In zona Stazione Centrale, da Giardì, la Design Week entra direttamente in sala attraverso una collaborazione con Mama Museum. Dal 21 aprile al 21 maggio il ristorante ospita infatti la capsule collection “Pasar Botanica“, una serie di piatti e bicchieri in bone china modellati e dipinti a mano da artigiani, pensati per dialogare con la cucina vegetale del locale.
Le superfici raccontano ingredienti semplici – lattuga, peperoncino, funghi – tradotti in illustrazioni botaniche essenziali, che diventano parte dell’esperienza a tavola senza imporsi. La collezione si inserisce nell’allestimento serale e accompagna il servizio, lavorando su un livello visivo che affianca quello gastronomico.
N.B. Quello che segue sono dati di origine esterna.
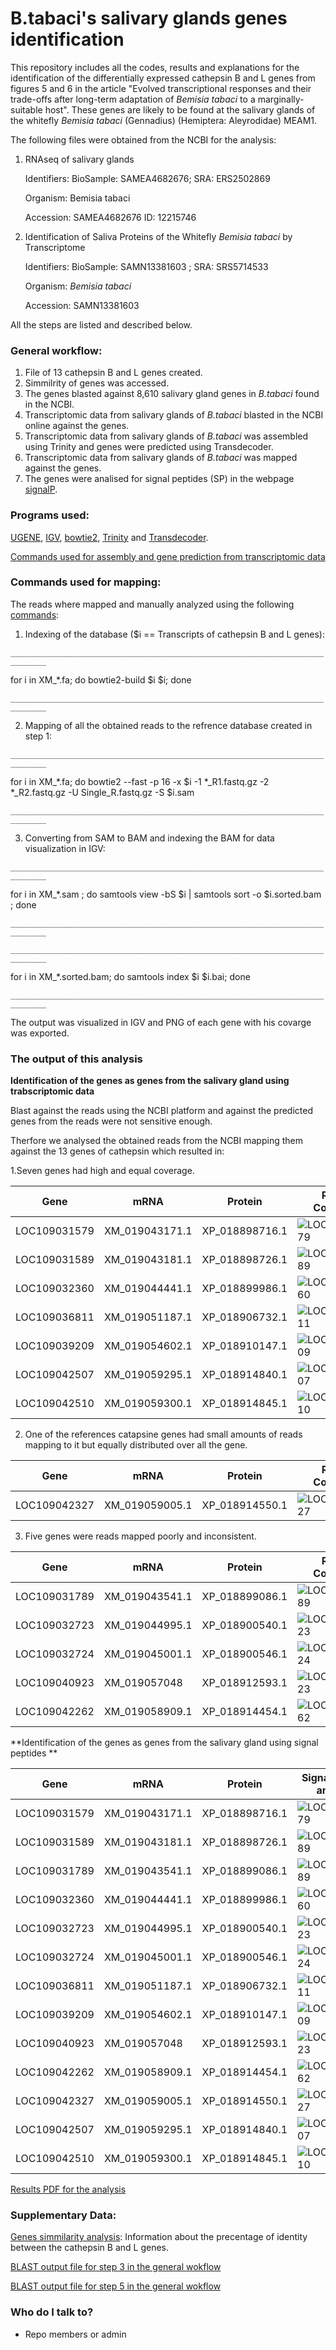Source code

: # B.tabaci's salivary glands genes identification #


This repository includes all the codes, results  and explanations for the identification of the differentially expressed cathepsin B and L genes from figures 5 and 6 in the article "Evolved transcriptional responses and their trade-offs after long-term adaptation of *Bemisia tabaci* to a marginally-suitable host". These genes are likely to be found at the salivary glands of the whitefly *Bemisia tabaci* (Gennadius) (Hemiptera: Aleyrodidae) MEAM1.



The following files were obtained from the NCBI for the analysis:

1. RNAseq of salivary glands

   Identifiers:	BioSample: SAMEA4682676; SRA: ERS2502869
   
   Organism:	Bemisia tabaci 
   
   Accession: SAMEA4682676	ID: 12215746

2. Identification of Saliva Proteins of the Whitefly *Bemisia tabaci* by Transcriptome

   Identifiers:	BioSample: SAMN13381603 ; SRA: SRS5714533
   
   Organism:	*Bemisia tabaci*
   
   Accession: SAMN13381603


All the steps are listed and described below.

### General workflow: ###

1. File of 13 cathepsin B and L genes created.
2. Simmilrity of genes was accessed.
3. The genes blasted against 8,610 salivary gland genes in *B.tabaci* found in the NCBI.
4. Transcriptomic data from salivary glands of *B.tabaci* blasted in the NCBI online against the genes.
5. Transcriptomic data from salivary glands of *B.tabaci* was assembled using Trinity and genes were predicted using Transdecoder.
6. Transcriptomic data from salivary glands of *B.tabaci* was mapped against the genes.
7. The genes were analised for signal peptides (SP) in the webpage [signalP](https://services.healthtech.dtu.dk/service.php?SignalP-5.0).


### Programs used: ###


[UGENE](http://ugene.net/), [IGV](https://software.broadinstitute.org/software/igv/), [bowtie2](http://bowtie-bio.sourceforge.net/bowtie2/index.shtml), [Trinity](https://github.com/trinityrnaseq/trinityrnaseq/wiki) and [Transdecoder](https://github.com/TransDecoder/TransDecoder/wiki).

[Commands used for assembly and gene prediction from transcriptomic data](https://github.com/KseniaJuravel/B.tabaci_salivary_glands/blob/main/commands_file.sh)

### Commands used for mapping: ###

The reads where mapped and manually analyzed using the following [commands](https://github.com/KseniaJuravel/B.tabaci_salivary_glands/blob/main/commands_file.sh):

1. Indexing of the database ($i == Transcripts of cathepsin B and L genes):


`______________________________________________________________________________`



for i in XM_*.fa; do bowtie2-build $i $i; done

`______________________________________________________________________________`



2. Mapping of all the obtained reads to the refrence database created in step 1:


`______________________________________________________________________________`

for i in XM_*.fa; do bowtie2 --fast -p 16 -x $i  -1 *_R1.fastq.gz -2 *_R2.fastq.gz -U Single_R.fastq.gz -S $i.sam 

`______________________________________________________________________________`


3. Converting from SAM to BAM and indexing the BAM for data visualization in IGV: 


`______________________________________________________________________________`

for i in XM_*.sam ; do samtools view -bS $i | samtools sort -o $i.sorted.bam ; done

`______________________________________________________________________________`


`______________________________________________________________________________`

for i in XM_*.sorted.bam; do samtools index $i $i.bai; done

`______________________________________________________________________________`



The output was visualized in IGV and PNG of each gene with his covarge was exported.


 
### The output of this analysis ###


**Identification of the genes as genes from the salivary gland using trabscriptomic data**

Blast against the reads using the NCBI platform and against the predicted genes from the reads were not sensitive enough.

Therfore we analysed the obtained reads from the NCBI mapping them against the 13 genes of cathepsin which resulted in:

1.Seven genes had high and equal coverage. 

| Gene          | mRNA          | Protein        | Reads Coverage                        |
| ------------- | ------------- | ---------------| ------------------------------------- |
| LOC109031579  | XM_019043171.1| XP_018898716.1 | ![LOC109031579](https://github.com/KseniaJuravel/B.tabaci_salivary_glands/blob/main/Results/igv_XM_019043171.1.png)|
| LOC109031589  | XM_019043181.1| XP_018898726.1 | ![LOC109031589](https://github.com/KseniaJuravel/B.tabaci_salivary_glands/blob/main/Results/igv_XM_019043181.1.png)|
| LOC109032360  | XM_019044441.1| XP_018899986.1 | ![LOC109032360](https://github.com/KseniaJuravel/B.tabaci_salivary_glands/blob/main/Results/igv_XM_019044441.1.png)| 
| LOC109036811  | XM_019051187.1| XP_018906732.1 | ![LOC109036811](https://github.com/KseniaJuravel/B.tabaci_salivary_glands/blob/main/Results/igv_XM_019051187.1.png)| 
| LOC109039209  | XM_019054602.1| XP_018910147.1 | ![LOC109039209](https://github.com/KseniaJuravel/B.tabaci_salivary_glands/blob/main/Results/igv_XM_019054602.1.png)| 
| LOC109042507  | XM_019059295.1| XP_018914840.1 | ![LOC109042507](https://github.com/KseniaJuravel/B.tabaci_salivary_glands/blob/main/Results/igv_XM_019059295.1.png)| 
| LOC109042510  | XM_019059300.1| XP_018914845.1 | ![LOC109042510](https://github.com/KseniaJuravel/B.tabaci_salivary_glands/blob/main/Results/igv_XM_019059300.1.png)|


2. One of the references catapsine genes had small amounts of reads mapping to it but equally distributed over all the gene.


| Gene          | mRNA          | Protein       | Reads Coverage                        |
| ------------- | ------------- | ------------- | ------------------------------------- |
| LOC109042327  | XM_019059005.1| XP_018914550.1| ![LOC109042327](https://github.com/KseniaJuravel/B.tabaci_salivary_glands/blob/main/Results/igv_XM_019059005.1.png)|



3. Five genes were reads mapped poorly and inconsistent.


| Gene          | mRNA          | Protein       | Reads Coverage                        |
| ------------- | ------------- | ------------- | ------------------------------------- |
| LOC109031789  | XM_019043541.1| XP_018899086.1| ![LOC109031789](https://github.com/KseniaJuravel/B.tabaci_salivary_glands/blob/main/Results/igv_XM_019043541.1.png)| 
| LOC109032723  | XM_019044995.1| XP_018900540.1| ![LOC109032723](https://github.com/KseniaJuravel/B.tabaci_salivary_glands/blob/main/Results/igv_XM_019044995.1.png)| 
| LOC109032724  | XM_019045001.1| XP_018900546.1| ![LOC109032724](https://github.com/KseniaJuravel/B.tabaci_salivary_glands/blob/main/Results/igv_XM_019045001.1.png)| 
| LOC109040923  | XM_019057048  | XP_018912593.1| ![LOC109040923](https://github.com/KseniaJuravel/B.tabaci_salivary_glands/blob/main/Results/igv_XM_019057048.1.png) | 
| LOC109042262  | XM_019058909.1| XP_018914454.1| ![LOC109042262](https://github.com/KseniaJuravel/B.tabaci_salivary_glands/blob/main/Results/igv_XM_019058909.1.png) | 

 







**Identification of the genes as genes from the salivary gland using signal peptides **


| Gene          | mRNA          | Protein       | Signal peptide analysis    |
| ------------- | ------------- | ------------- | -------------------------- |
| LOC109031579  | XM_019043171.1| XP_018898716.1| ![LOC109031579](https://github.com/KseniaJuravel/B.tabaci_salivary_glands/blob/main/Results/XP_018898716.1_LOC109031579.PNG)|
| LOC109031589  | XM_019043181.1| XP_018898726.1| ![LOC109031589](https://github.com/KseniaJuravel/B.tabaci_salivary_glands/blob/main/Results/XP_018898726.1_LOC109031589.PNG)|
| LOC109031789  | XM_019043541.1| XP_018899086.1| ![LOC109031789](https://github.com/KseniaJuravel/B.tabaci_salivary_glands/blob/main/Results/XP_018899086.1_LOC109031789.PNG)| 
| LOC109032360  | XM_019044441.1| XP_018899986.1| ![LOC109032360](https://github.com/KseniaJuravel/B.tabaci_salivary_glands/blob/main/Results/XP_018899986.1_LOC109032360.PNG)|
| LOC109032723  | XM_019044995.1| XP_018900540.1| ![LOC109032723](https://github.com/KseniaJuravel/B.tabaci_salivary_glands/blob/main/Results/XP_018900540.1_LOC109032723.PNG)| 
| LOC109032724  | XM_019045001.1| XP_018900546.1| ![LOC109032724](https://github.com/KseniaJuravel/B.tabaci_salivary_glands/blob/main/Results/XP_018900546.1_LOC109032724.PNG)| 
| LOC109036811  | XM_019051187.1| XP_018906732.1| ![LOC109036811](https://github.com/KseniaJuravel/B.tabaci_salivary_glands/blob/main/Results/XP_018906732.1_LOC109036811.PNG)|
| LOC109039209  | XM_019054602.1| XP_018910147.1| ![LOC109039209](https://github.com/KseniaJuravel/B.tabaci_salivary_glands/blob/main/Results/XP_018910147.1_LOC109039209.PNG)|
| LOC109040923  | XM_019057048  | XP_018912593.1| ![LOC109040923](https://github.com/KseniaJuravel/B.tabaci_salivary_glands/blob/main/Results/XP_018912593.1_LOC109040923.PNG)| 
| LOC109042262  | XM_019058909.1| XP_018914454.1| ![LOC109042262](https://github.com/KseniaJuravel/B.tabaci_salivary_glands/blob/main/Results/XP_018914454.1_LOC109042262.PNG)| 
| LOC109042327  | XM_019059005.1| XP_018914550.1| ![LOC109042327](https://github.com/KseniaJuravel/B.tabaci_salivary_glands/blob/main/Results/XP_018914550.1_LOC109042327.PNG)| 
| LOC109042507  | XM_019059295.1| XP_018914840.1| ![LOC109042507](https://github.com/KseniaJuravel/B.tabaci_salivary_glands/blob/main/Results/XP_018914840.1_LOC109042507.PNG)|
| LOC109042510  | XM_019059300.1| XP_018914845.1| ![LOC109042510](https://github.com/KseniaJuravel/B.tabaci_salivary_glands/blob/main/Results/XP_018914845.1_LOC109042510.PNG)|


[Results PDF for the analysis](https://github.com/KseniaJuravel/B.tabaci_salivary_glands/blob/main/Results/SignalP%20-%205.0%20-%20Services%20-%20DTU%20Health%20Tech.pdf)


### Supplementary Data: ###

[Genes simmilarity analysis](https://github.com/KseniaJuravel/B.tabaci_salivary_glands/blob/main/Multiple_alignment_distance_matrix_cathepsin_genes.html): Information about the precentage of identity between the cathepsin B and L genes.

[BLAST output file for step 3 in the general wokflow](https://github.com/KseniaJuravel/B.tabaci_salivary_glands/blob/main/Results/B0N3MZAK114-Alignment-HitTable%20.csv)

[BLAST output file for step 5 in the general wokflow](LIMK)


### Who do I talk to? ###

* Repo members or admin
Il dialogo si completa nei piatti firmati dallo chef Tommaso Coppola, costruiti a partire dai soggetti della collezione: dal Peperoncino Kale Boost con cavolo kale, ceci e chutney di ananas, al Coriandolo Mondegreen con gazpacho e verdure, fino ai funghi shiitake con pleurotus arrosto, tzatziki e pistacchi, e al Pak choi con lattuga e semi di girasole. Preparazioni che mantengono una linea chiara, legata alla stagionalità e alla materia prima.
Giardì, nato dal progetto di Tommaso Coppola e Michela Rubegni, continua così a sviluppare una proposta interamente plant-based che non rinuncia alla struttura dei piatti e alla varietà della cucina contemporanea. Dalla colazione alla cena, il menu alterna bowl, toast, primi e burger vegetali, mantenendo un approccio accessibile e diretto.